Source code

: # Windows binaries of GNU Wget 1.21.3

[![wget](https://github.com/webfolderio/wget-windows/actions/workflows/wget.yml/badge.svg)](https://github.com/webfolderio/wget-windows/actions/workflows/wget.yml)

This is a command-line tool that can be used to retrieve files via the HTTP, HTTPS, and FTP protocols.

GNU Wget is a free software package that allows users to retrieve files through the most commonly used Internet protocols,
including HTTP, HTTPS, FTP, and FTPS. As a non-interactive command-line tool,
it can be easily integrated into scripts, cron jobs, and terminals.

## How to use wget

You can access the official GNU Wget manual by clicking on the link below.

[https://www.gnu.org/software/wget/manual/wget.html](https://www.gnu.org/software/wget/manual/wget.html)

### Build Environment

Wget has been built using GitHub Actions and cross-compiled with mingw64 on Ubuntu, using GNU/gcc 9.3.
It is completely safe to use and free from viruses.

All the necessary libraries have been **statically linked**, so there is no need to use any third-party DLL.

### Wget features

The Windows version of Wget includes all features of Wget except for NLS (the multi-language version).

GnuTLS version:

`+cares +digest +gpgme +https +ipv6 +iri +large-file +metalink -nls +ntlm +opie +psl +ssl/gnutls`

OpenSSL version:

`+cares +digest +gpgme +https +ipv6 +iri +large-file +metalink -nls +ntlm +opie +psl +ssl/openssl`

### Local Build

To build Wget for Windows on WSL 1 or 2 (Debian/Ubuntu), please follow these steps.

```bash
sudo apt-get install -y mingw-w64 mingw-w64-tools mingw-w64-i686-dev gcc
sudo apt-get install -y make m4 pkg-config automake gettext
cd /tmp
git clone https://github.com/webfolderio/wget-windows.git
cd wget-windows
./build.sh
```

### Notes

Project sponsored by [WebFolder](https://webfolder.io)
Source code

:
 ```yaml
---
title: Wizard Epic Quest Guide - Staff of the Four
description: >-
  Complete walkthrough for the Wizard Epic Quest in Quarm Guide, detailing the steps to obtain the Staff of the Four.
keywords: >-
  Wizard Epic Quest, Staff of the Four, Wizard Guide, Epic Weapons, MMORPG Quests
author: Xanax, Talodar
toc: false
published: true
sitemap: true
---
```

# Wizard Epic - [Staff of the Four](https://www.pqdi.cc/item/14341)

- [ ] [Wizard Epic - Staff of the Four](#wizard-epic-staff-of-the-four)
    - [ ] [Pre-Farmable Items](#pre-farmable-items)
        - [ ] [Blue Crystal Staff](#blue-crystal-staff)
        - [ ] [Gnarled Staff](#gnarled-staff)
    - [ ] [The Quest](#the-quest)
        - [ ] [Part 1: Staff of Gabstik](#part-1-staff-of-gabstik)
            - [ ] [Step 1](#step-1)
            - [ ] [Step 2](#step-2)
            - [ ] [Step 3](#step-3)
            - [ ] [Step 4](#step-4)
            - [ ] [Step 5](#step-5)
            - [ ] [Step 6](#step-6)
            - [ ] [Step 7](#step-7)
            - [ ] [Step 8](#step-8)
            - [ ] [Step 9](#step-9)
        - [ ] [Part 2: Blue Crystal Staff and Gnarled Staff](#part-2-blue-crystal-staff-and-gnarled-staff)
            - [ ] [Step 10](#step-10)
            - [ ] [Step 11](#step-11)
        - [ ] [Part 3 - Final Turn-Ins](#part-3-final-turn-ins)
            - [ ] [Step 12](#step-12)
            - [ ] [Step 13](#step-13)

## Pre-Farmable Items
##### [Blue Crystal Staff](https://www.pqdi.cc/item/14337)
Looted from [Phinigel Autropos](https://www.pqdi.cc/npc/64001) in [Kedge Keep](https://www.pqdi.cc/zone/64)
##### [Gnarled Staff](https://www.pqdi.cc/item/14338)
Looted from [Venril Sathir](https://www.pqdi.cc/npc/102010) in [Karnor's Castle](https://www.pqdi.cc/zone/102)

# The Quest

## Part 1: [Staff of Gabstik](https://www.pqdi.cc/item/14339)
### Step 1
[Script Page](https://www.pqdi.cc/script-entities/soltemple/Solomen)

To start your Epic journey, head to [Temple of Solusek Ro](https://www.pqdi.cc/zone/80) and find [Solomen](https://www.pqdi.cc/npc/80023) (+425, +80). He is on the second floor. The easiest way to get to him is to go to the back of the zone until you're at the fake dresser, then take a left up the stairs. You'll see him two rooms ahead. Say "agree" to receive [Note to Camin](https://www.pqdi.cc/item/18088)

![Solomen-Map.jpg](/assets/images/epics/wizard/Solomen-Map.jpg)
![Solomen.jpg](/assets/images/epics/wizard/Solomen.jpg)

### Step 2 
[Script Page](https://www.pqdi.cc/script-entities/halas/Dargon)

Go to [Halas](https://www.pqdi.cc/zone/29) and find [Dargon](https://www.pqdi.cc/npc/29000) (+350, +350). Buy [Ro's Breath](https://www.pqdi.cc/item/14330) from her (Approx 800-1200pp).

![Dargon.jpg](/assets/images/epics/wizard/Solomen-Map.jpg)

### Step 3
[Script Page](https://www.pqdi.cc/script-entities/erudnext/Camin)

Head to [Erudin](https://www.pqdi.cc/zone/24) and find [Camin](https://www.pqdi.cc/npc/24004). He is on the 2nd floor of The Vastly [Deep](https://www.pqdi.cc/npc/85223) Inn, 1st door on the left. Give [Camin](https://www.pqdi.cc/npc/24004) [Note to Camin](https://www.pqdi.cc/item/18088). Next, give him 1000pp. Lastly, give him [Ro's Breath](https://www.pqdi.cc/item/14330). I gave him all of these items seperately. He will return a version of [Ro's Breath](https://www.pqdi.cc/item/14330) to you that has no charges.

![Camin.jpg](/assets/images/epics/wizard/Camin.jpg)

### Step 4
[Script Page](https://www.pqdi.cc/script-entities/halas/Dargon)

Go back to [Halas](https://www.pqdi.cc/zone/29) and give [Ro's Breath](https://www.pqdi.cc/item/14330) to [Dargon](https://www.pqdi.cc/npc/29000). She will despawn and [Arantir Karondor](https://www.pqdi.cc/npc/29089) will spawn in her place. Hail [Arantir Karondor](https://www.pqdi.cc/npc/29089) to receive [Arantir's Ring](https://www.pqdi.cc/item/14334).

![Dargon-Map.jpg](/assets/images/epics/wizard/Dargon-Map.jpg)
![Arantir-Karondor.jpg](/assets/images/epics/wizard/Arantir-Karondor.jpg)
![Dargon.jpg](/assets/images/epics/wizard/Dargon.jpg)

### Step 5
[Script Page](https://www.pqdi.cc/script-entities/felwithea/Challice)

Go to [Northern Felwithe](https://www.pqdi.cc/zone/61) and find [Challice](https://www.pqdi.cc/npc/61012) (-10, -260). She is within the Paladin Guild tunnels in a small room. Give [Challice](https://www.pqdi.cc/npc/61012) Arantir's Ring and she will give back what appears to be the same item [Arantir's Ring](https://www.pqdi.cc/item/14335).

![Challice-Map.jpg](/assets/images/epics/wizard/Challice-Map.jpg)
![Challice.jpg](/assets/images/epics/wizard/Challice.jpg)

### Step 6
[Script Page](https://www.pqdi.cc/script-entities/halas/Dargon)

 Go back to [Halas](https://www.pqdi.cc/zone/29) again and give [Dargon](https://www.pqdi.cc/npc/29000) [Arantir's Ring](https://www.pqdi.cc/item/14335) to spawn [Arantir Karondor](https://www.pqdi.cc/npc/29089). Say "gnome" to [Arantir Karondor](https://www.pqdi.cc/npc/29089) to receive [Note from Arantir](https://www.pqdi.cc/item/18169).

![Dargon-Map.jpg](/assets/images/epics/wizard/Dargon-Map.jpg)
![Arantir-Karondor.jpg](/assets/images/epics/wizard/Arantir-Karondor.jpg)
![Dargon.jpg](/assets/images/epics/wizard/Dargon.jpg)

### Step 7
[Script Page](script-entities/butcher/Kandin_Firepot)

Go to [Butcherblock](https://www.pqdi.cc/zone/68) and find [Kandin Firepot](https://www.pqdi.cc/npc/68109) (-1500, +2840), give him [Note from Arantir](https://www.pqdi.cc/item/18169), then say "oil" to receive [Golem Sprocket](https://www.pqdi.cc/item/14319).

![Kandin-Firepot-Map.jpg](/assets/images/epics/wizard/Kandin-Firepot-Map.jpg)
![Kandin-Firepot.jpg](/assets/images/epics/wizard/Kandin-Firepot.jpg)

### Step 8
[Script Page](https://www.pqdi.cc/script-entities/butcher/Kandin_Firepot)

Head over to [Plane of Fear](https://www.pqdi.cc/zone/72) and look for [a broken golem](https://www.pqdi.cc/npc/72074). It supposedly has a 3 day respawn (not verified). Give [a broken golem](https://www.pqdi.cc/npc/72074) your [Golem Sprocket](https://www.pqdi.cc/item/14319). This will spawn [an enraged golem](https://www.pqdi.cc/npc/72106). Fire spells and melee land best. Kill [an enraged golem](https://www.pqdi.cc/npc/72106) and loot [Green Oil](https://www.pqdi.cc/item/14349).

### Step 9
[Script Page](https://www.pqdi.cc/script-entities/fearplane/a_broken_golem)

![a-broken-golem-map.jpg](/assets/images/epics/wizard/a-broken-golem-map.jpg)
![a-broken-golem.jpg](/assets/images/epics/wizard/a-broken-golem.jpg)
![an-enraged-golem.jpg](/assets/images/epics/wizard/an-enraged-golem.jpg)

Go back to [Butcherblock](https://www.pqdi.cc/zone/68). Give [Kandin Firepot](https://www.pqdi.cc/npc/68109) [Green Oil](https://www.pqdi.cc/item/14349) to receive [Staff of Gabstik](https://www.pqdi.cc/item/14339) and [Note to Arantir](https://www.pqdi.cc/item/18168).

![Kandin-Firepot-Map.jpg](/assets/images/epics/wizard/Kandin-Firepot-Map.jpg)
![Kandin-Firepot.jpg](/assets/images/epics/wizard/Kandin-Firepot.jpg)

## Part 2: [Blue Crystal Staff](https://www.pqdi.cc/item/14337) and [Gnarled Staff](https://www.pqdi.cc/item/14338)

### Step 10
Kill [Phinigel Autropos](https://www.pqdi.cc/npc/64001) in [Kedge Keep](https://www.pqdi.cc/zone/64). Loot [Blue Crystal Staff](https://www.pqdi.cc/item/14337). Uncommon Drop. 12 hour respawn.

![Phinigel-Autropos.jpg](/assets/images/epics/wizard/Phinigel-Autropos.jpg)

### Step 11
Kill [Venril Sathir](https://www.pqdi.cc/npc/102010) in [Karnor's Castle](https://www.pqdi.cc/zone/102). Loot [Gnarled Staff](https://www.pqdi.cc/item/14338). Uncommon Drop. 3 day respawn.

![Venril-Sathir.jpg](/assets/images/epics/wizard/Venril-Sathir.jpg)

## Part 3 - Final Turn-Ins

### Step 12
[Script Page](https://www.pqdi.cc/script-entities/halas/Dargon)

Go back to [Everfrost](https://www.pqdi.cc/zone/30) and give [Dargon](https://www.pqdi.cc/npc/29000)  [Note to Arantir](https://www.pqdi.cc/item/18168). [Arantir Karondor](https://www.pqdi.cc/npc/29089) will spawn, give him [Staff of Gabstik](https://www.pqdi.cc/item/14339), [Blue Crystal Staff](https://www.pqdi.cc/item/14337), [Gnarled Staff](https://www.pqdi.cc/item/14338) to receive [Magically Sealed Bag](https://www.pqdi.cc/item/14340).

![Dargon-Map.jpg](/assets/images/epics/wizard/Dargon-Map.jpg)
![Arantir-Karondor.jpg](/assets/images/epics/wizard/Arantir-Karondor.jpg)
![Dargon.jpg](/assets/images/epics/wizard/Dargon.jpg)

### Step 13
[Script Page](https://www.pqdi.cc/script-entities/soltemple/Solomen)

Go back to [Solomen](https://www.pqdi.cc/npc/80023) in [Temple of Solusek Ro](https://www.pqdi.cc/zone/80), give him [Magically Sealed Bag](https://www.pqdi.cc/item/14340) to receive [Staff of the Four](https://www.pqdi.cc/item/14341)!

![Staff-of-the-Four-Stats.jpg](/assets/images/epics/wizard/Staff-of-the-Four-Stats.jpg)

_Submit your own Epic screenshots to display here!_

Work order
The answer should be only the number of lines in the data that include "digest".

Expected output
2